Data records:
*** Block opens ***
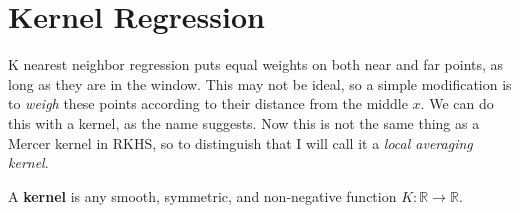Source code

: \section{Kernel Regression} 

  K nearest neighbor regression puts equal weights on both near and far points, as long as they are in the window. This may not be ideal, so a simple modification is to \textit{weigh} these points according to their distance from the middle $x$. We can do this with a kernel, as the name suggests. Now this is not the same thing as a Mercer kernel in RKHS, so to distinguish that I will call it a \textit{local averaging kernel}. 

  \begin{definition}
    A \textbf{kernel} is any smooth, symmetric, and non-negative function $K : \mathbb{R} \to \mathbb{R}$.  
  \end{definition}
*** Block closes ***
Quote only the lines from the line containing "smooth, symmetric, and" through the end of the entries, keeping the first and the last.

◆ Response for this exercise ◆
    A \textbf{kernel} is any smooth, symmetric, and non-negative function $K : \mathbb{R} \to \mathbb{R}$.  
  \end{definition}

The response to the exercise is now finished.